Action item | Return all lines from the listing below in which "spot" appears.

Source data |
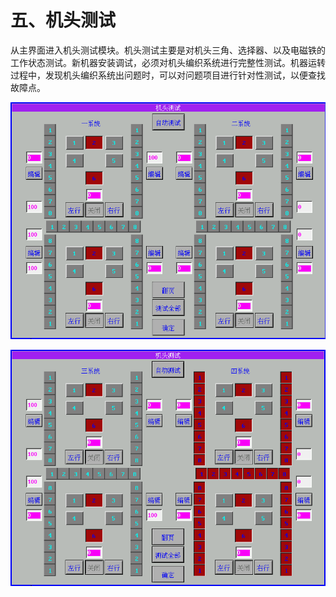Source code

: # 五、机头测试

从主界面进入机头测试模块。机头测试主要是对机头三角、选择器、以及电磁铁的工作状态测试。新机器安装调试，必须对机头编织系统进行完整性测试。机器运转过程中，发现机头编织系统出问题时，可以对问题项目进行针对性测试，以便查找故障点。

![](../.gitbook/assets/018.png)

![](../.gitbook/assets/019.png)

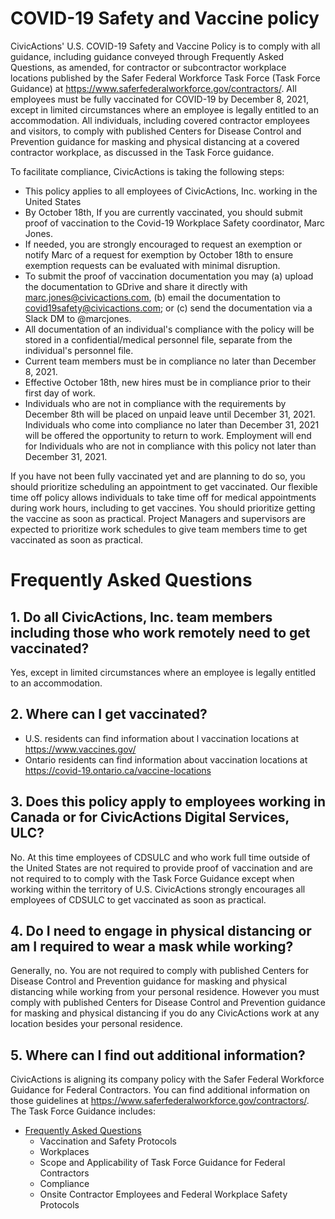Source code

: # COVID-19 Safety and Vaccine policy

CivicActions' U.S. COVID-19 Safety and Vaccine Policy is to comply with all guidance, including guidance conveyed through Frequently Asked Questions, as amended, for contractor or subcontractor workplace locations published by the Safer Federal Workforce Task Force (Task Force Guidance) at https://www.saferfederalworkforce.gov/contractors/.
All employees must be fully vaccinated for COVID-19 by December 8, 2021, except in limited circumstances where an employee is legally entitled to an accommodation.
All individuals, including covered contractor employees and visitors, to comply with published Centers for Disease Control and Prevention guidance for masking and physical distancing at a covered contractor workplace, as discussed in the Task Force guidance.

To facilitate compliance, CivicActions is taking the following steps:

- This policy applies to all employees of CivicActions, Inc. working in the United States
- By October 18th, If you are currently vaccinated, you should submit proof of vaccination to the Covid-19 Workplace Safety coordinator, Marc Jones.
- If needed, you are strongly encouraged to request an exemption or notify Marc of a request for exemption by October 18th to ensure exemption requests can be evaluated with minimal disruption.
- To submit the proof of vaccination documentation you may (a) upload the documentation to GDrive and share it directly with marc.jones@civicactions.com, (b) email the documentation to covid19safety@civicactions.com; or (c) send the documentation via a Slack DM to @marcjones.
- All documentation of an individual's compliance with the policy will be stored in a confidential/medical personnel file, separate from the individual's personnel file.
- Current team members must be in compliance no later than December 8, 2021.
- Effective October 18th, new hires must be in compliance prior to their first day of work.
- Individuals who are not in compliance with the requirements by December 8th will be placed on unpaid leave until December 31, 2021. Individuals who come into compliance no later than December 31, 2021 will be offered the opportunity to return to work. Employment will end for Individuals who are not in compliance with this policy not later than December 31, 2021.

If you have not been fully vaccinated yet and are planning to do so, you should prioritize scheduling an appointment to get vaccinated. Our flexible time off policy allows individuals to take time off for medical appointments during work hours, including to get vaccines. You should prioritize getting the vaccine as soon as practical. Project Managers and supervisors are expected to prioritize work schedules to give team members time to get vaccinated as soon as practical.

# Frequently Asked Questions

## 1. Do all CivicActions, Inc. team members including those who work remotely need to get vaccinated?

Yes, except in limited circumstances where an employee is legally entitled to an accommodation.

## 2. Where can I get vaccinated?

- U.S. residents can find information about l vaccination locations at https://www.vaccines.gov/
- Ontario residents can find information about vaccination locations at https://covid-19.ontario.ca/vaccine-locations

## 3. Does this policy apply to employees working in Canada or for CivicActions Digital Services, ULC?

No. At this time employees of CDSULC and who work full time outside of the United States are not required to provide proof of vaccination and are not required to to comply with the Task Force Guidance except when working within the territory of U.S. CivicActions strongly encourages all employees of CDSULC to get vaccinated as soon as practical.

## 4. Do I need to engage in physical distancing or am I required to wear a mask while working?

Generally, no. You are not required to comply with published Centers for Disease Control and Prevention guidance for masking and physical distancing while working from your personal residence. However you must comply with published Centers for Disease Control and Prevention guidance for masking and physical distancing if you do any CivicActions work at any location besides your personal residence.

## 5. Where can I find out additional information?

CivicActions is aligning its company policy with the Safer Federal Workforce Guidance for Federal Contractors. You can find additional information on those guidelines at https://www.saferfederalworkforce.gov/contractors/.
The Task Force Guidance includes:

- [Frequently Asked Questions](https://www.saferfederalworkforce.gov/faq/contractors/)
  - Vaccination and Safety Protocols
  - Workplaces
  - Scope and Applicability of Task Force Guidance for Federal Contractors
  - Compliance
  - Onsite Contractor Employees and Federal Workplace Safety Protocols
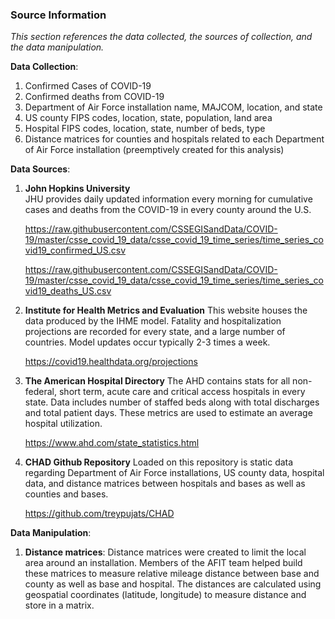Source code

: ### Source Information

*This section references the data collected, the sources of collection,
and the data manipulation.*

**Data Collection**:

1.  Confirmed Cases of COVID-19
2.  Confirmed deaths from COVID-19
3.  Department of Air Force installation name, MAJCOM, location, and state
4.  US county FIPS codes, location, state, population, land area
5.  Hospital FIPS codes, location, state, number of beds, type
6.  Distance matrices for counties and hospitals related to each Department of
    Air Force installation (preemptively created for this analysis)

**Data Sources**:

1. **John Hopkins University**  
    JHU provides daily updated information every morning for cumulative
    cases and deaths from the COVID-19 in every county around the
    U.S. 
    
    <a href="https://raw.githubusercontent.com/CSSEGISandData/COVID-19/master/csse_covid_19_data/csse_covid_19_time_series/time_series_covid19_confirmed_US.csv"             class="uri">https://raw.githubusercontent.com/CSSEGISandData/COVID-19/master/csse_covid_19_data/csse_covid_19_time_series/time_series_covid19_confirmed_US.csv</a>
    
    <a href="https://raw.githubusercontent.com/CSSEGISandData/COVID-19/master/csse_covid_19_data/csse_covid_19_time_series/time_series_covid19_deaths_US.csv"             class="uri">https://raw.githubusercontent.com/CSSEGISandData/COVID-19/master/csse_covid_19_data/csse_covid_19_time_series/time_series_covid19_deaths_US.csv</a>

2.  **Institute for Health Metrics and Evaluation**
    This website houses the data produced by the IHME model. Fatality and hospitalization
    projections are recorded for every state, and a large number of countries. 
    Model updates occur typically 2-3 times a week.
    
    <a href="https://covid19.healthdata.org/projections" class="uri">https://covid19.healthdata.org/projections</a>

3.  **The American Hospital Directory**
    The AHD contains stats for all
    non-federal, short term, acute care  and critical access hospitals in every state. Data
    includes number of staffed beds along with total discharges and
    total patient days. These metrics are used to estimate an average
    hospital utilization.
    
    <a href="https://www.ahd.com/state_statistics.html" class="uri">https://www.ahd.com/state_statistics.html</a>

4.  **CHAD Github Repository**
    Loaded on this repository is static data regarding Department of Air Force
    installations, US county data, hospital data, and distance matrices
    between hospitals and bases as well as counties and bases.
    
    <a href="https://github.com/treypujats/CHAD" class="uri">https://github.com/treypujats/CHAD</a>

**Data Manipulation**:

1.  **Distance matrices**: Distance matrices were created to limit the
    local area around an installation. Members of the AFIT team helped build
    these matrices to measure relative mileage distance between base and
    county as well as base and hospital. The distances are calculated
    using geospatial coordinates (latitude, longitude) to measure
    distance and store in a matrix.
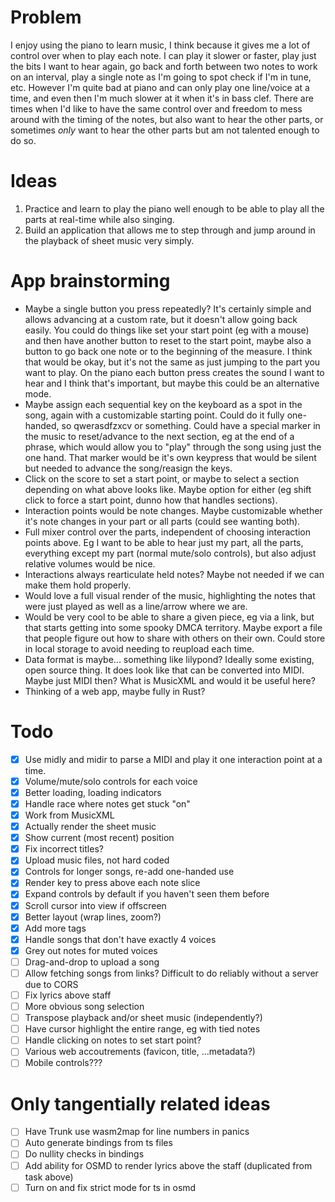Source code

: # Problem
I enjoy using the piano to learn music, I think because it gives me a lot of control over when to play each note. I can play it slower or faster, play just the bits I want to hear again, go back and forth between two notes to work on an interval, play a single note as I'm going to spot check if I'm in tune, etc. However I'm quite bad at piano and can only play one line/voice at a time, and even then I'm much slower at it when it's in bass clef. There are times when I'd like to have the same control over and freedom to mess around with the timing of the notes, but also want to hear the other parts, or sometimes *only* want to hear the other parts but am not talented enough to do so.

# Ideas
1. Practice and learn to play the piano well enough to be able to play all the parts at real-time while also singing.
2. Build an application that allows me to step through and jump around in the playback of sheet music very simply.

# App brainstorming
- Maybe a single button you press repeatedly? It's certainly simple and allows advancing at a custom rate, but it doesn't allow going back easily. You could do things like set your start point (eg with a mouse) and then have another button to reset to the start point, maybe also a button to go back one note or to the beginning of the measure. I think that would be okay, but it's not the same as just jumping to the part you want to play. On the piano each button press creates the sound I want to hear and I think that's important, but maybe this could be an alternative mode.
- Maybe assign each sequential key on the keyboard as a spot in the song, again with a customizable starting point. Could do it fully one-handed, so qwerasdfzxcv or something. Could have a special marker in the music to reset/advance to the next section, eg at the end of a phrase, which would allow you to "play" through the song using just the one hand. That marker would be it's own keypress that would be silent but needed to advance the song/reasign the keys.
- Click on the score to set a start point, or maybe to select a section depending on what above looks like. Maybe option for either (eg shift click to force a start point, dunno how that handles sections).
- Interaction points would be note changes. Maybe customizable whether it's note changes in your part or all parts (could see wanting both).
- Full mixer control over the parts, independent of choosing interaction points above. Eg I want to be able to hear just my part, all the parts, everything except my part (normal mute/solo controls), but also adjust relative volumes would be nice.
- Interactions always rearticulate held notes? Maybe not needed if we can make them hold properly.
- Would love a full visual render of the music, highlighting the notes that were just played as well as a line/arrow where we are.
- Would be very cool to be able to share a given piece, eg via a link, but that starts getting into some spooky DMCA territory. Maybe export a file that people figure out how to share with others on their own. Could store in local storage to avoid needing to reupload each time.
- Data format is maybe... something like lilypond? Ideally some existing, open source thing. It does look like that can be converted into MIDI. Maybe just MIDI then? What is MusicXML and would it be useful here?
- Thinking of a web app, maybe fully in Rust?

# Todo
- [x] Use midly and midir to parse a MIDI and play it one interaction point at a time.
- [x] Volume/mute/solo controls for each voice
- [x] Better loading, loading indicators
- [x] Handle race where notes get stuck "on"
- [x] Work from MusicXML
- [x] Actually render the sheet music
- [x] Show current (most recent) position
- [x] Fix incorrect titles?
- [x] Upload music files, not hard coded
- [x] Controls for longer songs, re-add one-handed use
- [x] Render key to press above each note slice
- [x] Expand controls by default if you haven't seen them before
- [x] Scroll cursor into view if offscreen
- [x] Better layout (wrap lines, zoom?)
- [x] Add more tags
- [x] Handle songs that don't have exactly 4 voices
- [x] Grey out notes for muted voices
- [ ] Drag-and-drop to upload a song
- [ ] Allow fetching songs from links? Difficult to do reliably without a server due to CORS
- [ ] Fix lyrics above staff
- [ ] More obvious song selection
- [ ] Transpose playback and/or sheet music (independently?)
- [ ] Have cursor highlight the entire range, eg with tied notes
- [ ] Handle clicking on notes to set start point?
- [ ] Various web accoutrements (favicon, title, ...metadata?)
- [ ] Mobile controls???

# Only tangentially related ideas
- [ ] Have Trunk use wasm2map for line numbers in panics
- [ ] Auto generate bindings from ts files
- [ ] Do nullity checks in bindings
- [ ] Add ability for OSMD to render lyrics above the staff (duplicated from task above)
- [ ] Turn on and fix strict mode for ts in osmd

Answer box |
I enjoy using the piano to learn music, I think because it gives me a lot of control over when to play each note. I can play it slower or faster, play just the bits I want to hear again, go back and forth between two notes to work on an interval, play a single note as I'm going to spot check if I'm in tune, etc. However I'm quite bad at piano and can only play one line/voice at a time, and even then I'm much slower at it when it's in bass clef. There are times when I'd like to have the same control over and freedom to mess around with the timing of the notes, but also want to hear the other parts, or sometimes *only* want to hear the other parts but am not talented enough to do so.
- Maybe assign each sequential key on the keyboard as a spot in the song, again with a customizable starting point. Could do it fully one-handed, so qwerasdfzxcv or something. Could have a special marker in the music to reset/advance to the next section, eg at the end of a phrase, which would allow you to "play" through the song using just the one hand. That marker would be it's own keypress that would be silent but needed to advance the song/reasign the keys.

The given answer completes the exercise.